— Par Jean-Christophe Rilos (*) —
Depuis plusieurs semaines, une campagne nationale invite les citoyens à déposer leurs textiles, linges de maison et chaussures usagés en point de collecte. Son message est simple : même usés, abîmés ou dépassés, les textiles peuvent encore avoir une seconde vie.
Sur le principe, cette campagne répond à un objectif nécessaire. La filière textile doit être mieux connue. Le geste de tri doit être encouragé. Trop de vêtements finissent encore dans les déchets ménagers alors qu’ils pourraient être réemployés, réparés, recyclés ou valorisés.
Mais en Martinique, cette communication nationale produit aussi un effet inattendu. Depuis sa diffusion, plusieurs habitants nous interrogent : « Qui est Refashion ? » « Faut-il désormais donner à Refashion ? » « Est-ce que Refashion remplace l’ACISE Insertion Environnement ? »

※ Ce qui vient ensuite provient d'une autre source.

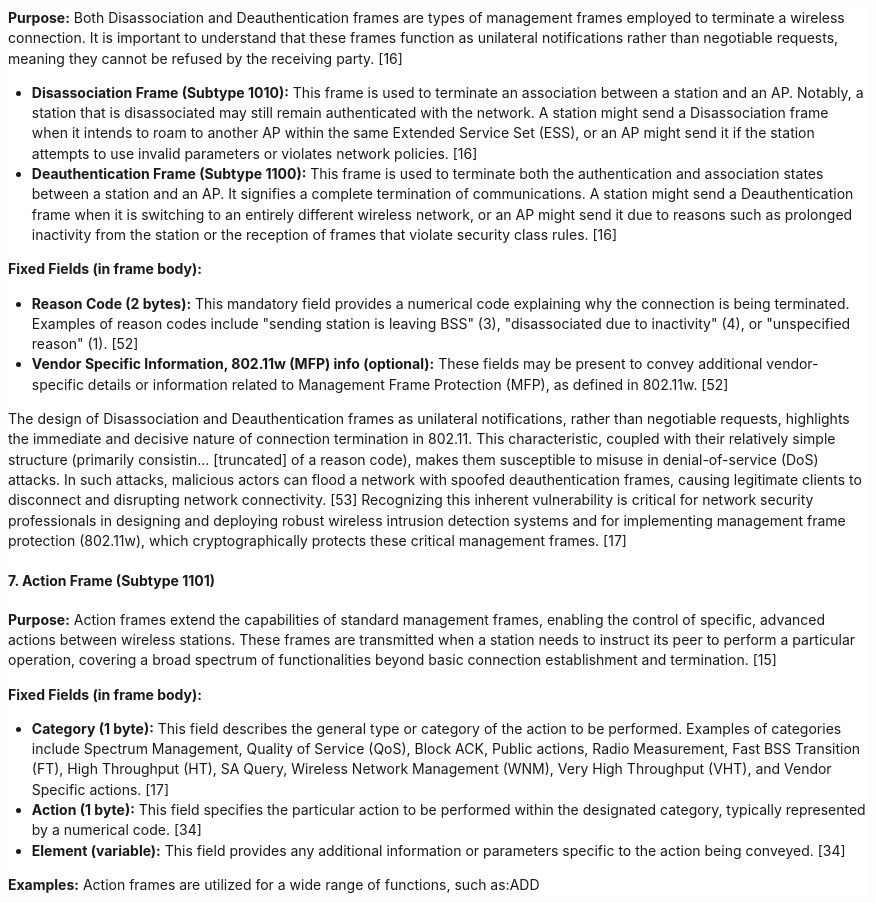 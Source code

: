 **Purpose:** Both Disassociation and Deauthentication frames are types of management frames employed to terminate a wireless connection. It is important to understand that these frames function as unilateral notifications rather than negotiable requests, meaning they cannot be refused by the receiving party. [16]

*   **Disassociation Frame (Subtype 1010):** This frame is used to terminate an association between a station and an AP. Notably, a station that is disassociated may still remain authenticated with the network. A station might send a Disassociation frame when it intends to roam to another AP within the same Extended Service Set (ESS), or an AP might send it if the station attempts to use invalid parameters or violates network policies. [16]
*   **Deauthentication Frame (Subtype 1100):** This frame is used to terminate both the authentication and association states between a station and an AP. It signifies a complete termination of communications. A station might send a Deauthentication frame when it is switching to an entirely different wireless network, or an AP might send it due to reasons such as prolonged inactivity from the station or the reception of frames that violate security class rules. [16]

**Fixed Fields (in frame body):**

*   **Reason Code (2 bytes):** This mandatory field provides a numerical code explaining why the connection is being terminated. Examples of reason codes include "sending station is leaving BSS" (3), "disassociated due to inactivity" (4), or "unspecified reason" (1). [52]
*   **Vendor Specific Information, 802.11w (MFP) info (optional):** These fields may be present to convey additional vendor-specific details or information related to Management Frame Protection (MFP), as defined in 802.11w. [52]

The design of Disassociation and Deauthentication frames as unilateral notifications, rather than negotiable requests, highlights the immediate and decisive nature of connection termination in 802.11. This characteristic, coupled with their relatively simple structure (primarily consistin... [truncated] of a reason code), makes them susceptible to misuse in denial-of-service (DoS) attacks. In such attacks, malicious actors can flood a network with spoofed deauthentication frames, causing legitimate clients to disconnect and disrupting network connectivity. [53] Recognizing this inherent vulnerability is critical for network security professionals in designing and deploying robust wireless intrusion detection systems and for implementing management frame protection (802.11w), which cryptographically protects these critical management frames. [17]

#### 7. Action Frame (Subtype 1101)

**Purpose:** Action frames extend the capabilities of standard management frames, enabling the control of specific, advanced actions between wireless stations. These frames are transmitted when a station needs to instruct its peer to perform a particular operation, covering a broad spectrum of functionalities beyond basic connection establishment and termination. [15]

**Fixed Fields (in frame body):**

*   **Category (1 byte):** This field describes the general type or category of the action to be performed. Examples of categories include Spectrum Management, Quality of Service (QoS), Block ACK, Public actions, Radio Measurement, Fast BSS Transition (FT), High Throughput (HT), SA Query, Wireless Network Management (WNM), Very High Throughput (VHT), and Vendor Specific actions. [17]
*   **Action (1 byte):** This field specifies the particular action to be performed within the designated category, typically represented by a numerical code. [34]
*   **Element (variable):** This field provides any additional information or parameters specific to the action being conveyed. [34]

**Examples:** Action frames are utilized for a wide range of functions, such as:ADD
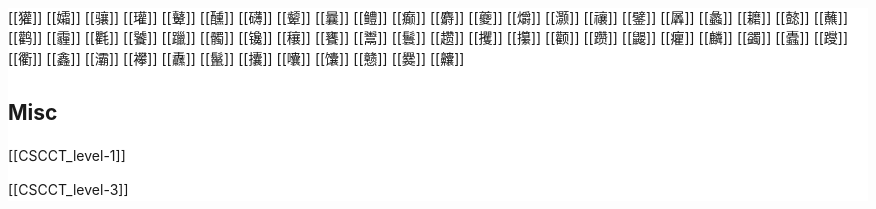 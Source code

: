 [[獾]]
[[孀]]
[[骧]]
[[瓘]]
[[鼙]]
[[醺]]
[[礴]]
[[颦]]
[[曩]]
[[鳢]]
[[癫]]
[[麝]]
[[夔]]
[[爝]]
[[灏]]
[[禳]]
[[鐾]]
[[羼]]
[[蠡]]
[[耱]]
[[懿]]
[[蘸]]
[[鹳]]
[[霾]]
[[氍]]
[[饕]]
[[躐]]
[[髑]]
[[镵]]
[[穰]]
[[饔]]
[[鬻]]
[[鬟]]
[[趱]]
[[攫]]
[[攥]]
[[颧]]
[[躜]]
[[鼹]]
[[癯]]
[[麟]]
[[蠲]]
[[蠹]]
[[躞]]
[[衢]]
[[鑫]]
[[灞]]
[[襻]]
[[纛]]
[[鬣]]
[[攮]]
[[囔]]
[[馕]]
[[戆]]
[[爨]]
[[齉]]


## Misc

[[CSCCT_level-1]]

[[CSCCT_level-3]]
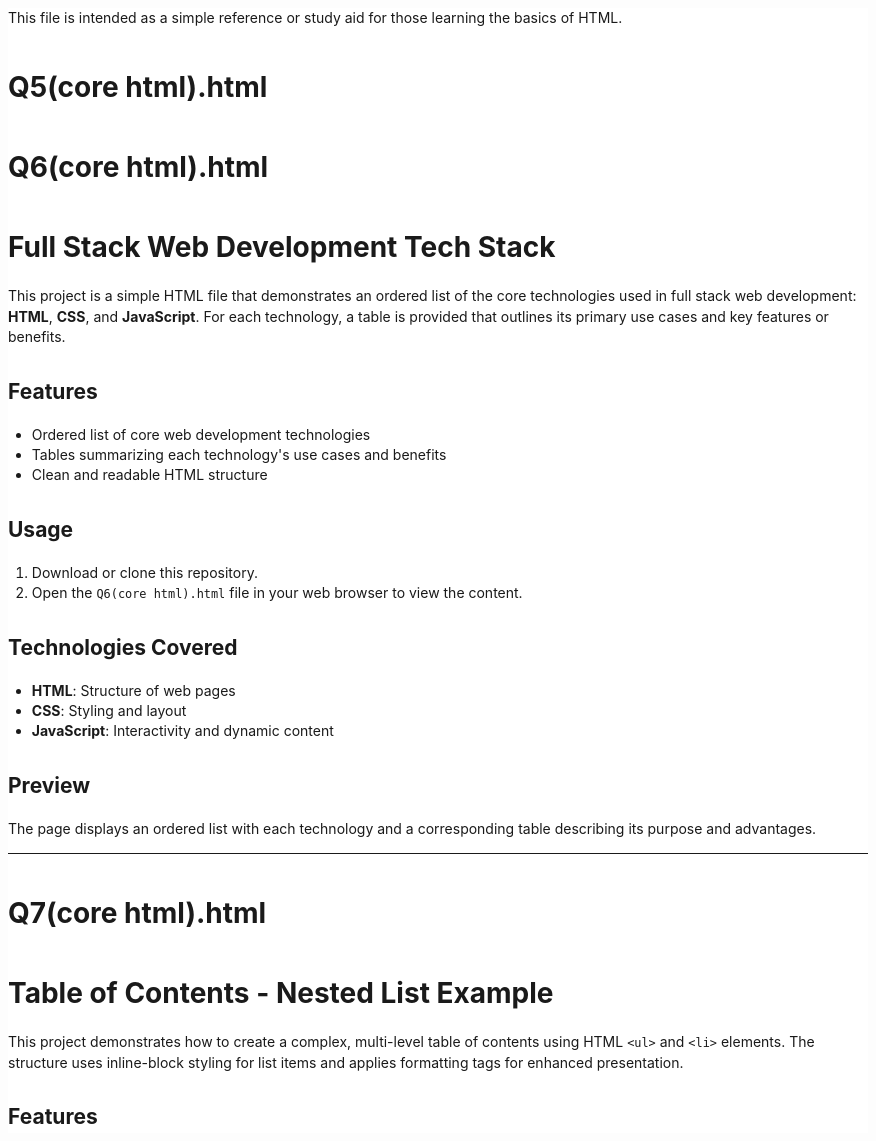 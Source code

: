 This file is intended as a simple reference or study aid for those learning the basics of HTML.

# Q5(core html).html



# Q6(core html).html
# Full Stack Web Development Tech Stack

This project is a simple HTML file that demonstrates an ordered list of the core technologies used in full stack web development: **HTML**, **CSS**, and **JavaScript**. For each technology, a table is provided that outlines its primary use cases and key features or benefits.

## Features

- Ordered list of core web development technologies
- Tables summarizing each technology's use cases and benefits
- Clean and readable HTML structure

## Usage

1. Download or clone this repository.
2. Open the `Q6(core html).html` file in your web browser to view the content.

## Technologies Covered

- **HTML**: Structure of web pages
- **CSS**: Styling and layout
- **JavaScript**: Interactivity and dynamic content

## Preview

The page displays an ordered list with each technology and a corresponding table describing its purpose and advantages.

---
# Q7(core html).html
# Table of Contents - Nested List Example

This project demonstrates how to create a complex, multi-level table of contents using HTML `<ul>` and `<li>` elements. The structure uses inline-block styling for list items and applies formatting tags for enhanced presentation.

## Features
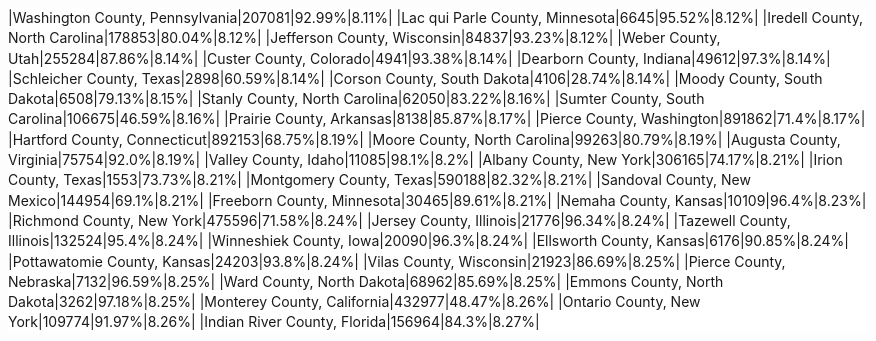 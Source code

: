 |Washington County, Pennsylvania|207081|92.99%|8.11%|
|Lac qui Parle County, Minnesota|6645|95.52%|8.12%|
|Iredell County, North Carolina|178853|80.04%|8.12%|
|Jefferson County, Wisconsin|84837|93.23%|8.12%|
|Weber County, Utah|255284|87.86%|8.14%|
|Custer County, Colorado|4941|93.38%|8.14%|
|Dearborn County, Indiana|49612|97.3%|8.14%|
|Schleicher County, Texas|2898|60.59%|8.14%|
|Corson County, South Dakota|4106|28.74%|8.14%|
|Moody County, South Dakota|6508|79.13%|8.15%|
|Stanly County, North Carolina|62050|83.22%|8.16%|
|Sumter County, South Carolina|106675|46.59%|8.16%|
|Prairie County, Arkansas|8138|85.87%|8.17%|
|Pierce County, Washington|891862|71.4%|8.17%|
|Hartford County, Connecticut|892153|68.75%|8.19%|
|Moore County, North Carolina|99263|80.79%|8.19%|
|Augusta County, Virginia|75754|92.0%|8.19%|
|Valley County, Idaho|11085|98.1%|8.2%|
|Albany County, New York|306165|74.17%|8.21%|
|Irion County, Texas|1553|73.73%|8.21%|
|Montgomery County, Texas|590188|82.32%|8.21%|
|Sandoval County, New Mexico|144954|69.1%|8.21%|
|Freeborn County, Minnesota|30465|89.61%|8.21%|
|Nemaha County, Kansas|10109|96.4%|8.23%|
|Richmond County, New York|475596|71.58%|8.24%|
|Jersey County, Illinois|21776|96.34%|8.24%|
|Tazewell County, Illinois|132524|95.4%|8.24%|
|Winneshiek County, Iowa|20090|96.3%|8.24%|
|Ellsworth County, Kansas|6176|90.85%|8.24%|
|Pottawatomie County, Kansas|24203|93.8%|8.24%|
|Vilas County, Wisconsin|21923|86.69%|8.25%|
|Pierce County, Nebraska|7132|96.59%|8.25%|
|Ward County, North Dakota|68962|85.69%|8.25%|
|Emmons County, North Dakota|3262|97.18%|8.25%|
|Monterey County, California|432977|48.47%|8.26%|
|Ontario County, New York|109774|91.97%|8.26%|
|Indian River County, Florida|156964|84.3%|8.27%| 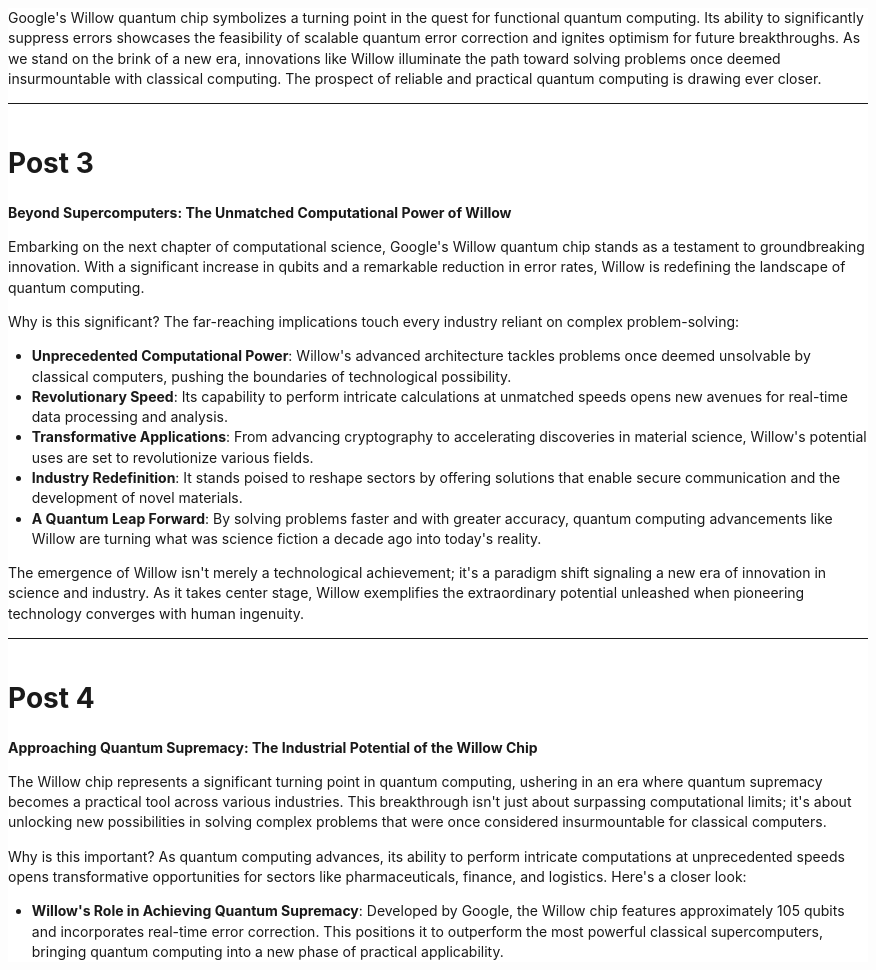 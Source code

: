 Google's Willow quantum chip symbolizes a turning point in the quest for functional quantum computing. Its ability to significantly suppress errors showcases the feasibility of scalable quantum error correction and ignites optimism for future breakthroughs. As we stand on the brink of a new era, innovations like Willow illuminate the path toward solving problems once deemed insurmountable with classical computing. The prospect of reliable and practical quantum computing is drawing ever closer.

---

# Post 3

**Beyond Supercomputers: The Unmatched Computational Power of Willow**

Embarking on the next chapter of computational science, Google's Willow quantum chip stands as a testament to groundbreaking innovation. With a significant increase in qubits and a remarkable reduction in error rates, Willow is redefining the landscape of quantum computing.

Why is this significant? The far-reaching implications touch every industry reliant on complex problem-solving:

- **Unprecedented Computational Power**: Willow's advanced architecture tackles problems once deemed unsolvable by classical computers, pushing the boundaries of technological possibility.
- **Revolutionary Speed**: Its capability to perform intricate calculations at unmatched speeds opens new avenues for real-time data processing and analysis.
- **Transformative Applications**: From advancing cryptography to accelerating discoveries in material science, Willow's potential uses are set to revolutionize various fields.
- **Industry Redefinition**: It stands poised to reshape sectors by offering solutions that enable secure communication and the development of novel materials.
- **A Quantum Leap Forward**: By solving problems faster and with greater accuracy, quantum computing advancements like Willow are turning what was science fiction a decade ago into today's reality.

The emergence of Willow isn't merely a technological achievement; it's a paradigm shift signaling a new era of innovation in science and industry. As it takes center stage, Willow exemplifies the extraordinary potential unleashed when pioneering technology converges with human ingenuity.

---

# Post 4

**Approaching Quantum Supremacy: The Industrial Potential of the Willow Chip**

The Willow chip represents a significant turning point in quantum computing, ushering in an era where quantum supremacy becomes a practical tool across various industries. This breakthrough isn't just about surpassing computational limits; it's about unlocking new possibilities in solving complex problems that were once considered insurmountable for classical computers.

Why is this important? As quantum computing advances, its ability to perform intricate computations at unprecedented speeds opens transformative opportunities for sectors like pharmaceuticals, finance, and logistics. Here's a closer look:

- **Willow's Role in Achieving Quantum Supremacy**: Developed by Google, the Willow chip features approximately 105 qubits and incorporates real-time error correction. This positions it to outperform the most powerful classical supercomputers, bringing quantum computing into a new phase of practical applicability.
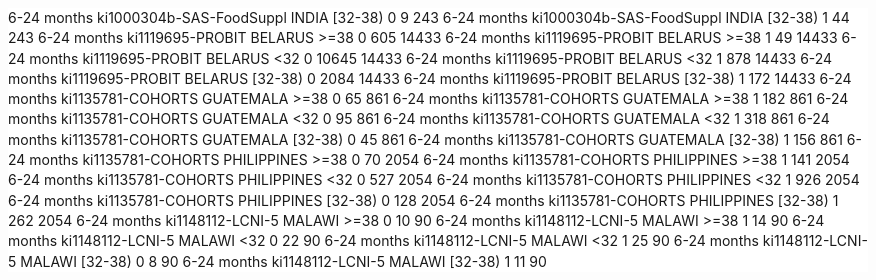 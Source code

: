6-24 months   ki1000304b-SAS-FoodSuppl   INDIA                          [32-38)               0        9     243
6-24 months   ki1000304b-SAS-FoodSuppl   INDIA                          [32-38)               1       44     243
6-24 months   ki1119695-PROBIT           BELARUS                        >=38                  0      605   14433
6-24 months   ki1119695-PROBIT           BELARUS                        >=38                  1       49   14433
6-24 months   ki1119695-PROBIT           BELARUS                        <32                   0    10645   14433
6-24 months   ki1119695-PROBIT           BELARUS                        <32                   1      878   14433
6-24 months   ki1119695-PROBIT           BELARUS                        [32-38)               0     2084   14433
6-24 months   ki1119695-PROBIT           BELARUS                        [32-38)               1      172   14433
6-24 months   ki1135781-COHORTS          GUATEMALA                      >=38                  0       65     861
6-24 months   ki1135781-COHORTS          GUATEMALA                      >=38                  1      182     861
6-24 months   ki1135781-COHORTS          GUATEMALA                      <32                   0       95     861
6-24 months   ki1135781-COHORTS          GUATEMALA                      <32                   1      318     861
6-24 months   ki1135781-COHORTS          GUATEMALA                      [32-38)               0       45     861
6-24 months   ki1135781-COHORTS          GUATEMALA                      [32-38)               1      156     861
6-24 months   ki1135781-COHORTS          PHILIPPINES                    >=38                  0       70    2054
6-24 months   ki1135781-COHORTS          PHILIPPINES                    >=38                  1      141    2054
6-24 months   ki1135781-COHORTS          PHILIPPINES                    <32                   0      527    2054
6-24 months   ki1135781-COHORTS          PHILIPPINES                    <32                   1      926    2054
6-24 months   ki1135781-COHORTS          PHILIPPINES                    [32-38)               0      128    2054
6-24 months   ki1135781-COHORTS          PHILIPPINES                    [32-38)               1      262    2054
6-24 months   ki1148112-LCNI-5           MALAWI                         >=38                  0       10      90
6-24 months   ki1148112-LCNI-5           MALAWI                         >=38                  1       14      90
6-24 months   ki1148112-LCNI-5           MALAWI                         <32                   0       22      90
6-24 months   ki1148112-LCNI-5           MALAWI                         <32                   1       25      90
6-24 months   ki1148112-LCNI-5           MALAWI                         [32-38)               0        8      90
6-24 months   ki1148112-LCNI-5           MALAWI                         [32-38)               1       11      90
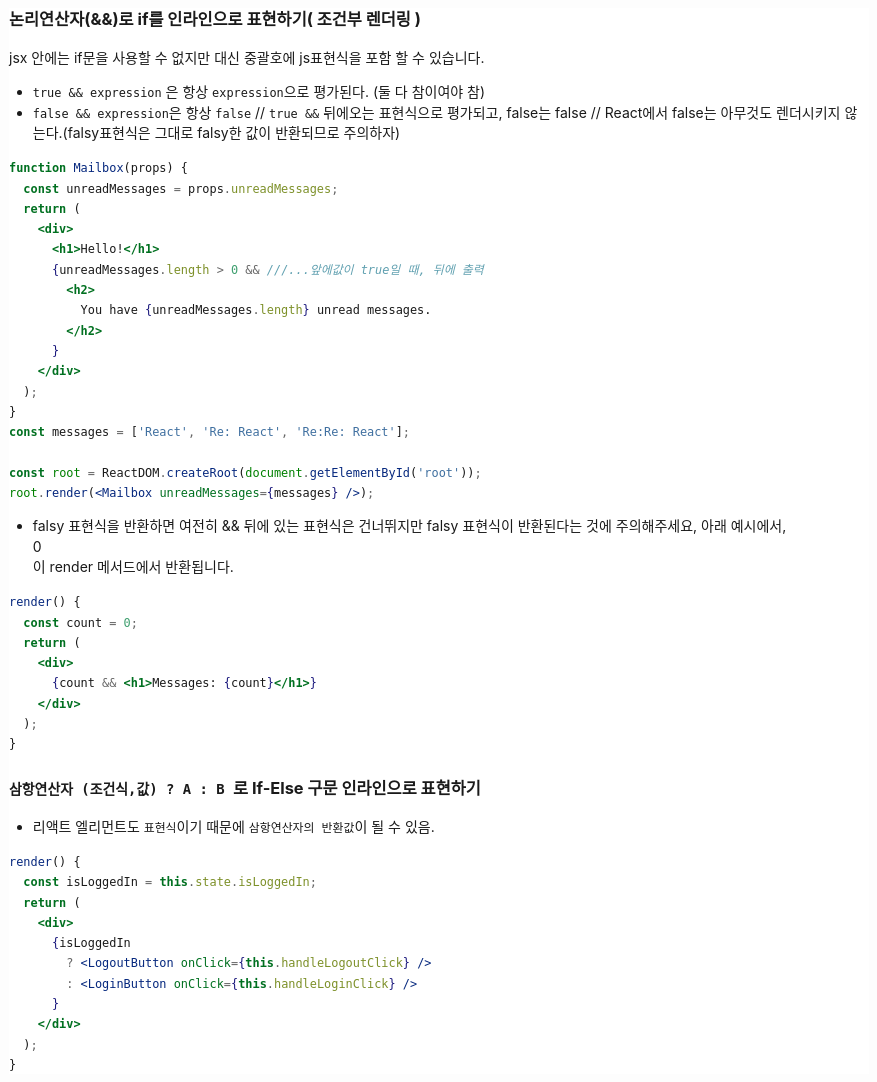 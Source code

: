 ### 논리연산자(&&)로 if를 인라인으로 표현하기( 조건부 렌더링 )
jsx 안에는 if문을 사용할 수 없지만 대신 중괄호에 js표현식을 포함 할 수 있습니다.
- `true && expression` 은 항상 `expression`으로 평가된다. (둘 다 참이여야 참)
- `false && expression`은 항상 `false`
// `true &&` 뒤에오는 표현식으로 평가되고, false는 false
// React에서 false는 아무것도 렌더시키지 않는다.(falsy표현식은 그대로 falsy한 값이 반환되므로 주의하자)

```jsx
function Mailbox(props) {
  const unreadMessages = props.unreadMessages;
  return (
    <div>
      <h1>Hello!</h1>
      {unreadMessages.length > 0 && ///...앞에값이 true일 때, 뒤에 출력
        <h2>
          You have {unreadMessages.length} unread messages.
        </h2>
      }
    </div>
  );
}
const messages = ['React', 'Re: React', 'Re:Re: React'];

const root = ReactDOM.createRoot(document.getElementById('root')); 
root.render(<Mailbox unreadMessages={messages} />);
```

- falsy 표현식을 반환하면 여전히 && 뒤에 있는 표현식은 건너뛰지만 falsy 표현식이 반환된다는 것에 주의해주세요, 아래 예시에서, <div>0</div>이 render 메서드에서 반환됩니다.
```jsx
render() {
  const count = 0;
  return (
    <div>
      {count && <h1>Messages: {count}</h1>}
    </div>
  );
}
```

### `삼항연산자 (조건식,값) ? A : B `로 If-Else 구문 인라인으로 표현하기
- 리액트 엘리먼트도 `표현식`이기 때문에 `삼항연산자의 반환값`이 될 수 있음.
```jsx
render() {
  const isLoggedIn = this.state.isLoggedIn;
  return (
    <div>
      {isLoggedIn 
        ? <LogoutButton onClick={this.handleLogoutClick} />
        : <LoginButton onClick={this.handleLoginClick} />
      }
    </div>
  );
}
```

Ces questions ne traduisent pas un rejet. Elles révèlent une confusion.
Une histoire de proximité
Elles rappellent surtout une réalité essentielle : en Martinique, la collecte textile n’est pas née d’une campagne nationale. Elle s’est construite dans le temps, à partir d’une initiative locale, sociale et solidaire, historiquement liée à l’aide aux personnes sans domicile, aux familles en grande précarité et aux publics fragiles.